Merzlyak et al. [73] proposed PSRI as an indicator index of leaf senescence, which can be triggered by water deprivation. This index was among the features discerning between barley drought senescence classes in the study by Behmann et al. [7]. Accordingly, the obtained PSRI standard deviation sensitivity to the contrasting watering regimes in ‘Cadeli’ can be linked to the source–sink character of the leaf senescence process [23]. TCARI and TCARI/OSAVI responded to the difference between the watered and rewatered treatments. Such a separation was not possible with the index means, suggesting that analysing the spectral variability is more suited to detecting a trace of a drought episode from which a crop did not necessarily fully recover. TCARI/OSAVI can perform better than TCARI and OSAVI by disentangling the effect of chlorophyll and LAI [81], as demonstrated by Haboudane et al. [98] and Perry and Roberts [100]. It was one of the indexes reported to reflect the maize physiological status in the Rossini et al. [104] drought experiment. It may seem that LAI plays a limited role in the present study, as the background is filtered out using segmentation. However, drought alters the structure of the foliage, leading to LAI modification accompanied by increased chlorophyll concentration in shrunken leaves [8,105], both affecting the reflectance spectrum. The remarkable overall consistency of the index standard deviations increasing with restricted watering corroborates the relationship between the stress level and symptom variability mentioned by Kruschke and Liddell [49]. In light of these findings, vegetation index standard deviations appear to be sensitive stress indicators in the context of drought diagnosis using proximal hyperspectral imaging, perhaps more so than the index means.

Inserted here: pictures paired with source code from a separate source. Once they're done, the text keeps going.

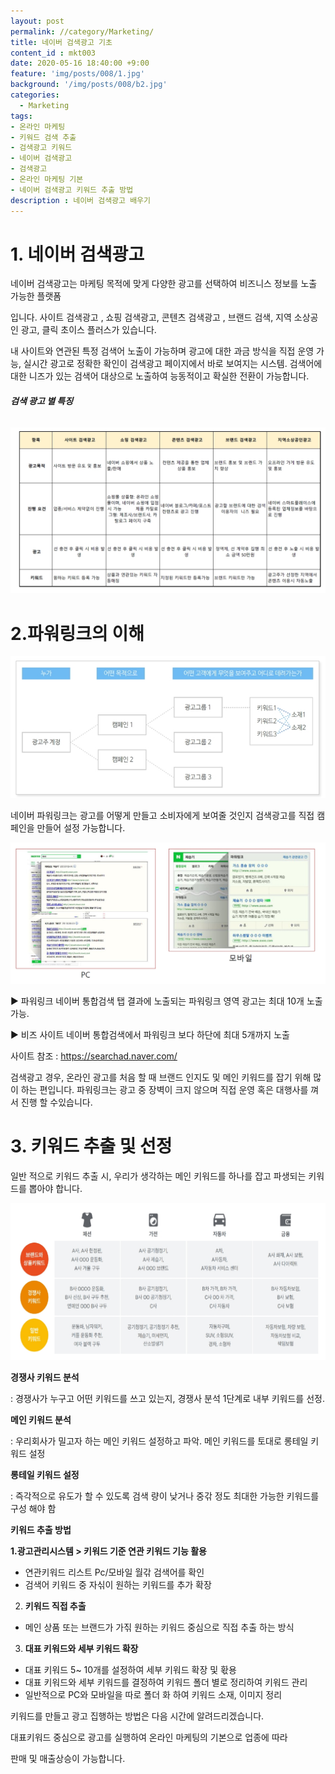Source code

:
 ```yaml
---
layout: post
permalink: //category/Marketing/
title: 네이버 검색광고 기초
content_id : mkt003
date: 2020-05-16 18:40:00 +9:00
feature: 'img/posts/008/1.jpg'
background: '/img/posts/008/b2.jpg'
categories:
  - Marketing
tags:
- 온라인 마케팅
- 키워드 검색 추출
- 검색광고 키워드
- 네이버 검색광고  
- 검색광고
- 온라인 마케팅 기본
- 네이버 검색광고 키워드 추출 방법
description : 네이버 검색광고 배우기
---
```


# **1.**  네이버 검색광고  

네이버 검색광고는 마케팅 목적에 맞게 다양한 광고를 선택하여 비즈니스 정보를 노출 가능한 플랫폼

입니다.  사이트 검색광고 , 쇼핑 검색광고, 콘텐츠 검색광고 , 브랜드 검색, 지역 소상공인 광고, 클릭 초이스 플러스가 있습니다.

내 사이트와 연관된 특정 검색어 노출이 가능하며 광고에 대한 과금 방식을 직접 운영 가능, 실시간 광고로 정확한 확인이 검색광고 페이지에서 바로 보여지는 시스템. 검색어에 대한 니즈가 있는 검색어 대상으로 노출하여 능동적이고 확실한 전환이 가능합니다.



###### **검색 광고 별 특징**

![검색광고별 특징](/img/posts/008/2.jpg)



#  2.파워링크의 이해   

![검색광고별 특징](/img/posts/008/3.jpg)

네이버 파워링크는 광고를 어떻게 만들고 소비자에게 보여줄 것인지 검색광고를 직접 캠페인을 만들어 설정 가능합니다.

![검색광고별 설명](/img/posts/008/4.jpg)

▶ 파워링크 네이버 통합검색 탭 결과에 노출되는 파워링크 영역 광고는 최대 10개 노출 가능.

▶ 비즈 사이트 네이버 통합검색에서 파워링크 보다 하단에 최대 5개까지 노출

사이트 참조 : https://searchad.naver.com/

검색광고 경우, 온라인 광고를 처음 할 때 브랜드 인지도 및 메인 키워드를 잡기 위해 많이 하는 편입니다. 파워링크는 광고 중 장벽이 크지 않으며 직접 운영 혹은 대행사를 껴서 진행 할 수있습니다.



# 3. 키워드 추출 및 선정

일반 적으로 키워드 추출 시, 우리가 생각하는 메인 키워드를 하나를 잡고 파생되는 키워드를 뽑아야 합니다.



![검색광고별 특징](/img/posts/008/5.jpg)

[^참조 : 구글 2019년 자료]:



**경쟁사 키워드 분석**

: 경쟁사가 누구고 어떤 키워드를 쓰고 있는지, 경쟁사 분석 1단계로 내부 키워드를 선정.

**메인 키워드 분석**

: 우리회사가 밀고자 하는 메인 키워드 설정하고 파악. 메인 키워드를 토대로 롱테일 키워드 설정

**롱테일 키워드 설정**

: 즉각적으로 유도가 할 수 있도록 검색 량이 낮거나 중갂 정도 최대한 가능한 키워드를 구성 해야 함



**키워드 추출 방법**

**1.광고관리시스템 > 키워드 기준 연관 키워드 기능 활용**

- 연관키워드 리스트 Pc/모바일 월갂 검색어를 확인
- 검색어 키워드 중 자싞이 원하는 키워드를 추가 확장

2. **키워드 직접 추출**
  * 메인 상품 또는 브랜드가 가짂 원하는 키워드 중심으로 직접 추출 하는 방식
3. **대표 키워드와 세부 키워드 확장**
  * 대표 키워드 5~ 10개를 설정하여 세부 키워드 확장 및 홗용
  * 대표 키워드와 세부 키워드를 결정하여 키워드 폴더 별로 정리하여 키워드 관리
  * 일반적으로   PC와 모바일을 따로 폴더 화 하여 키워드 소재, 이미지 정리



키워드를 만들고 광고 집행하는 방법은 다음 시간에 알려드리겠습니다.

대표키워드 중심으로 광고를 실행하여 온라인 마케팅의 기본으로 업종에 따라

판매 및 매출상승이 가능합니다.
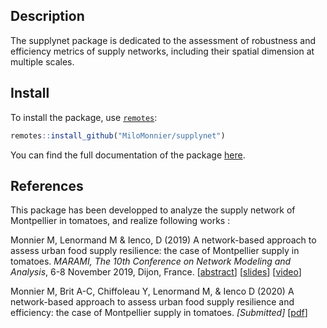 ## Description

The supplynet package is dedicated to the assessment of robustness and efficiency metrics of supply networks, including their spatial dimension at multiple scales.

## Install

To install the package, use [`remotes`](https://CRAN.R-project.org/package=remotes):

```r
remotes::install_github("MiloMonnier/supplynet")
```


You can find the full documentation of the package [here](https://138.197.187.155/index.php/s/WT5zCTXJyPGgBro).



## References

This package has been developped to analyze the supply network of Montpellier in tomatoes, and realize following works :

Monnier M, Lenormand M & Ienco, D (2019) A network-based approach to assess urban food supply resilience: the case of Montpellier supply in tomatoes. *MARAMI, The 10th Conference on Network Modeling and Analysis*, 6-8 November 2019, Dijon, France. 
[[abstract](https://138.197.187.155/index.php/s/99dxP7aSJHi88Wq)]
[[slides](https://138.197.187.155/index.php/s/Y2NjxMCeJ56Jtw9)]
[[video](https://www.youtube.com/watch?v=JSkw4TbISOs)]


Monnier M, Brit A-C,  Chiffoleau Y, Lenormand M, & Ienco D (2020) A network-based approach to assess urban food supply resilience and efficiency: the case of Montpellier supply in tomatoes. *[Submitted]* [[pdf](https://138.197.187.155/index.php/s/7ZkdJa3gg9cY9pA)]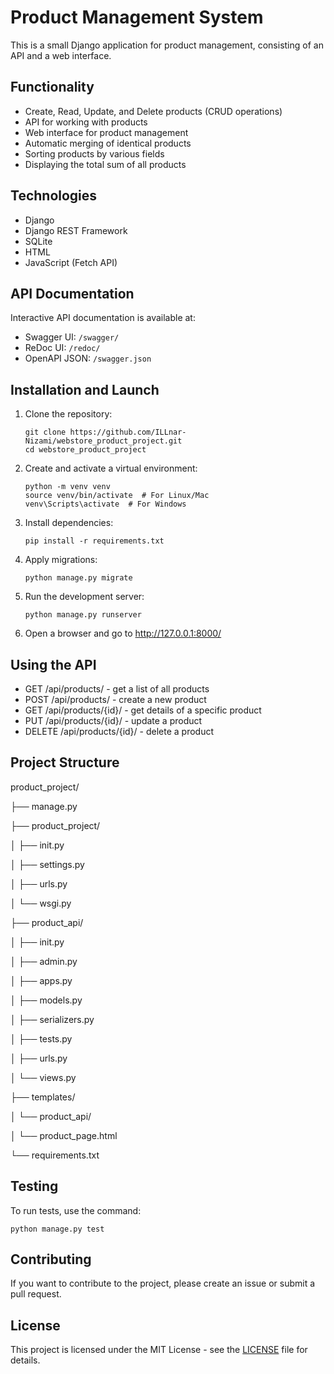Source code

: # Product Management System

This is a small Django application for product management, consisting of an API and a web interface.

## Functionality

- Create, Read, Update, and Delete products (CRUD operations)
- API for working with products
- Web interface for product management
- Automatic merging of identical products
- Sorting products by various fields
- Displaying the total sum of all products

## Technologies

- Django
- Django REST Framework
- SQLite
- HTML
- JavaScript (Fetch API)

## API Documentation

Interactive API documentation is available at:
- Swagger UI: `/swagger/`
- ReDoc UI: `/redoc/`
- OpenAPI JSON: `/swagger.json`

## Installation and Launch

1. Clone the repository:
   ```
   git clone https://github.com/ILLnar-Nizami/webstore_product_project.git
   cd webstore_product_project
   ```

2. Create and activate a virtual environment:
   ```
   python -m venv venv
   source venv/bin/activate  # For Linux/Mac
   venv\Scripts\activate  # For Windows
   ```

3. Install dependencies:
   ```
   pip install -r requirements.txt
   ```

4. Apply migrations:
   ```
   python manage.py migrate
   ```

5. Run the development server:
   ```
   python manage.py runserver
   ```

6. Open a browser and go to http://127.0.0.1:8000/

## Using the API

- GET /api/products/ - get a list of all products
- POST /api/products/ - create a new product
- GET /api/products/{id}/ - get details of a specific product
- PUT /api/products/{id}/ - update a product
- DELETE /api/products/{id}/ - delete a product

## Project Structure
product_project/


├── manage.py

├── product_project/

│ ├── init.py

│ ├── settings.py

│ ├── urls.py

│ └── wsgi.py

├── product_api/

│ ├── init.py

│ ├── admin.py

│ ├── apps.py

│ ├── models.py

│ ├── serializers.py

│ ├── tests.py

│ ├── urls.py

│ └── views.py

├── templates/

│ └── product_api/

│ └── product_page.html

└── requirements.txt

## Testing

To run tests, use the command:
```
python manage.py test
```

## Contributing

If you want to contribute to the project, please create an issue or submit a pull request.

## License

This project is licensed under the MIT License - see the [LICENSE](LICENSE) file for details.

Biochemical and physiological parameters determined in the laboratory from leaf samples are reliable indicators of a crop status [108]. Drought stress occurrence is commonly assessed by analysing water content [15,24,44,104,107], pigment [5,15,24,108] and nutrient [5,8] concentrations, photosynthetic fluorescence [44] and photosynthetic [8,15] and transpiration [15] rates, or stomatal conductance [15]. Some measurements are possible in field conditions, such as leaf water potential [24,101], stomatal conductance [109], fluorescence [24,104,106,108], SPAD chlorophyll [98]; and leaf [104,106,109] and canopy [102] temperature.
Relationships between the parameter values and vegetation indexes were demonstrated in various drought studies. PRI570 and red edge position responded to chlorophyll and carotenoid concentrations in maize [5]. The former index was also sensitive to the changes in the pigment concentration ratio and leaf fluorescence [106]. In another maize study, PRI570 and TCARI/OSAVI exhibited strong relationships to chlorophyll fluorescence and leaf temperature [104]. Several published vegetation indexes predicted to a satisfactory degree leaf and canopy water contents of wheat, and further improvements were obtained by formulating custom indexes based on raw and derivative spectra [107]. Multiple indexes responded to water deficit in wheat caused by a powdery mildew infection [108]. Rodríguez-Pérez et al. [101] obtained high correlations between grapevine leaf water contents and indexes derived from spectra subjected to continuum removal.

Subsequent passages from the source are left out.